Leeza woke up with a start, bathed in sweat.

She’d been having one of those weird dreams, parts of which were recurring. Her shrink said they were replete with suppressed memories and significant objects, but she knew they were her brain’s way of saving her from having to resort to electroerasure therapy.

She was in a classroom, the walls of which were painted aquamarine, and decorated with stuck-on pictures of fish. This gave her the feeling of being inside an aquarium. Outside the classroom, there was a lot of noise; children were playing and laughing, and she yearned to join them.

But she was not able to move. She knew that she had a mission. She was practicing telekinesis, and trying to will the paper fish to move. She knew that if she recounted this, it would be interpreted as hating living life in a fish-bowl. But she knew it really meant that she hankered after the warm Mediterranean sea that surrounded her motherland, on the planet she still called Home.

She wanted to dive into the soothing, clear, waters. She wanted to feel the sharp rocks of Buġibba prick her soles as she ran barefoot across them. She wanted to be reading a real book, not a viseotab, with the hot midday sun beating down upon her bare back; the reading machines were so impersonal.

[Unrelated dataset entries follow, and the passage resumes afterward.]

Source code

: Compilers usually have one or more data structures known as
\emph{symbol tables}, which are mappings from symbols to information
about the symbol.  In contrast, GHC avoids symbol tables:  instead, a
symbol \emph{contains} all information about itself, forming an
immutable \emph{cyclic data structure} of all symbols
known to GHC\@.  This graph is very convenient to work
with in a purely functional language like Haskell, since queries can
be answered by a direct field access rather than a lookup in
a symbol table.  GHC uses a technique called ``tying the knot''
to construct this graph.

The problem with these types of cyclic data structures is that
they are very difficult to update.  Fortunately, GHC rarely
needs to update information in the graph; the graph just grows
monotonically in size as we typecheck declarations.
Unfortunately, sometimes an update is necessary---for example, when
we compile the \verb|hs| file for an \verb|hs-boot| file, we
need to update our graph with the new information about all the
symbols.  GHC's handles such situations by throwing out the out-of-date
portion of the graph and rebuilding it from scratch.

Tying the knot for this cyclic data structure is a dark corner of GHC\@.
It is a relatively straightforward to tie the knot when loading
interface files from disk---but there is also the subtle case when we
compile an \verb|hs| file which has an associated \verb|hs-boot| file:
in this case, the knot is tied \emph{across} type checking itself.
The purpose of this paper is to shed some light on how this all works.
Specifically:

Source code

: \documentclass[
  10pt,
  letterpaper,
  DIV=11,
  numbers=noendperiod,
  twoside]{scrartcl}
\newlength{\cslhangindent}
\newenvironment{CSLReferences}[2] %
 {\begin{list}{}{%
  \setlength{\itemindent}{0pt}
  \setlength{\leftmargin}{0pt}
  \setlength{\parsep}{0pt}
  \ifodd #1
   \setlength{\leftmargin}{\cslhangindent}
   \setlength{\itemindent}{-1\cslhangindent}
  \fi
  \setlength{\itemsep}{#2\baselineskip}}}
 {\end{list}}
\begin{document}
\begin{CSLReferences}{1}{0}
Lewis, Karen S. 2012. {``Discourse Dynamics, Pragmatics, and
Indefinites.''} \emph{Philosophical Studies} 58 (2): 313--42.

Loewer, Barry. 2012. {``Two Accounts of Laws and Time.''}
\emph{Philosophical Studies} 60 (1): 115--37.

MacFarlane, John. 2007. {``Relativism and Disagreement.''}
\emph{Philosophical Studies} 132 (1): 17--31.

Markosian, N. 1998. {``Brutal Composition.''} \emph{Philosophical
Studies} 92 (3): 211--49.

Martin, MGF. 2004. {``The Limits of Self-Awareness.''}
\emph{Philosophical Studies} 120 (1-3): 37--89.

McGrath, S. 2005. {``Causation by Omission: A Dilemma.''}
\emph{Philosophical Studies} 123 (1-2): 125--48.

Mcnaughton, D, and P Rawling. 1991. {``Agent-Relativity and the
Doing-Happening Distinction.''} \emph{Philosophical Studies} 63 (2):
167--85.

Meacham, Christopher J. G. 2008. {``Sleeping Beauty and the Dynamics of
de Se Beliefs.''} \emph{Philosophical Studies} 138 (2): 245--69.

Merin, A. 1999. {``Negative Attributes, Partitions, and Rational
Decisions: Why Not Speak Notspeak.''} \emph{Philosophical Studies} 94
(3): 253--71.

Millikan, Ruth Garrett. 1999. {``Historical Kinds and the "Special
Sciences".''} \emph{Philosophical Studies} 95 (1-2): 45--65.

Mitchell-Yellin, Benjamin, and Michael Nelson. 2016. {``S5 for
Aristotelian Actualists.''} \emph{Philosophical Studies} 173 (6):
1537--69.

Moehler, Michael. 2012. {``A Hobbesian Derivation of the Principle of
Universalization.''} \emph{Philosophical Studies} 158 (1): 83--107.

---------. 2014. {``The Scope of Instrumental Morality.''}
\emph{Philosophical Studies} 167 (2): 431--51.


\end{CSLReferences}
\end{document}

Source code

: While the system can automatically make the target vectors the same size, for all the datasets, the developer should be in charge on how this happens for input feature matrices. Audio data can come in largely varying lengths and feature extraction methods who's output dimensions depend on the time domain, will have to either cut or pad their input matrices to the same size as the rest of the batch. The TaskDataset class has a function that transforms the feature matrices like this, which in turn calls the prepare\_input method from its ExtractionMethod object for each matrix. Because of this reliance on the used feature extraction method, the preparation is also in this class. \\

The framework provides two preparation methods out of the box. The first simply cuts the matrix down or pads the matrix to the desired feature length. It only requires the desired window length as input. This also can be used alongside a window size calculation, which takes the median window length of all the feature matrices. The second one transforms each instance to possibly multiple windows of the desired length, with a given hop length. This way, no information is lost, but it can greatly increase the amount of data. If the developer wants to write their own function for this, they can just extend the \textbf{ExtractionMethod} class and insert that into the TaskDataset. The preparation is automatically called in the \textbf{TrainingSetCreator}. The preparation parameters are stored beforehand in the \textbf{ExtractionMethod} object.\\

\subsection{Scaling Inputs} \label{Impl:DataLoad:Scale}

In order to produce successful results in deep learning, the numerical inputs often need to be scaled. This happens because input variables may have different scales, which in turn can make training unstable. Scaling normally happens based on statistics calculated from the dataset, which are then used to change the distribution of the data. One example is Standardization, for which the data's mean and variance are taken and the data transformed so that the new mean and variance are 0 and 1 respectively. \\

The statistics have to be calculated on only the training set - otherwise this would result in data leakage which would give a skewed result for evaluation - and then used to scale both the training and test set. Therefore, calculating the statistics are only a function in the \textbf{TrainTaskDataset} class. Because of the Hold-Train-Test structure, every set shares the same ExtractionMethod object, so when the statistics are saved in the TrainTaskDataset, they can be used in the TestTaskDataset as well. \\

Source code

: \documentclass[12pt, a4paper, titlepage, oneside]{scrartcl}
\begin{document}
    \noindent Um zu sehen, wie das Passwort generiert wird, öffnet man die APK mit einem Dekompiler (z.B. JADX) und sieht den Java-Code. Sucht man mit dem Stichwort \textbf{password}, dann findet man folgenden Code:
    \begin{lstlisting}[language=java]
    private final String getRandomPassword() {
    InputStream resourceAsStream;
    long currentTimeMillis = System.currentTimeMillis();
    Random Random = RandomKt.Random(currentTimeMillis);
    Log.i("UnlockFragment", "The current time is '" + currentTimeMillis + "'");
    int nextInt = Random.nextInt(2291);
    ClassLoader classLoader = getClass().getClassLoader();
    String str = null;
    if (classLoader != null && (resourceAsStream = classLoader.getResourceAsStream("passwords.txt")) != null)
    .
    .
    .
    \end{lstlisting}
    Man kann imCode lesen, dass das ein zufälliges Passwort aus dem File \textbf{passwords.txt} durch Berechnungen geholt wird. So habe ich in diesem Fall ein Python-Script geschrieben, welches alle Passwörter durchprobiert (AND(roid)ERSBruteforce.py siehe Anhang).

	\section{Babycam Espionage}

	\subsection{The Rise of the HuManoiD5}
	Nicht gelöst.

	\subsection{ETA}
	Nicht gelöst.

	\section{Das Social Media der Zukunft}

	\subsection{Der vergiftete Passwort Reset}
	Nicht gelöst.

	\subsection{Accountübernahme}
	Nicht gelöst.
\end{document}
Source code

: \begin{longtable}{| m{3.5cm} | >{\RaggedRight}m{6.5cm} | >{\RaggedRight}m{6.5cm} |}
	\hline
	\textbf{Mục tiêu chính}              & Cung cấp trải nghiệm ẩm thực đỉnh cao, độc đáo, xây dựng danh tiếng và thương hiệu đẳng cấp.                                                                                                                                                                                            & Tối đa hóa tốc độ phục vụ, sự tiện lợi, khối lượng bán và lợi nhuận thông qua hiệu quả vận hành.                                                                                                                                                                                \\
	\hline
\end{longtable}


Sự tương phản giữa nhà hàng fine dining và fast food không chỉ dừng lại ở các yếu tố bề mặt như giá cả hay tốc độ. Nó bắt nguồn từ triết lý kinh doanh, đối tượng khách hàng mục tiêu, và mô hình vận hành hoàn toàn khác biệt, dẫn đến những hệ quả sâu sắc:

She remembered how she’d clear her troublesome sinuses by taking a gulp of seawater and then forcing it out of her nostrils. She’d became quite adept at this trick – but what passed for the sea in her new ‘home’ was a chemical brew that discouraged any such thoughts.

Her transfer to Saracen IV had put paid to all that. Being a pageant queen did have its drawbacks after all – especially when the hackneyed phrase “working for the good of humanity” was stretched to include populating a new outpost.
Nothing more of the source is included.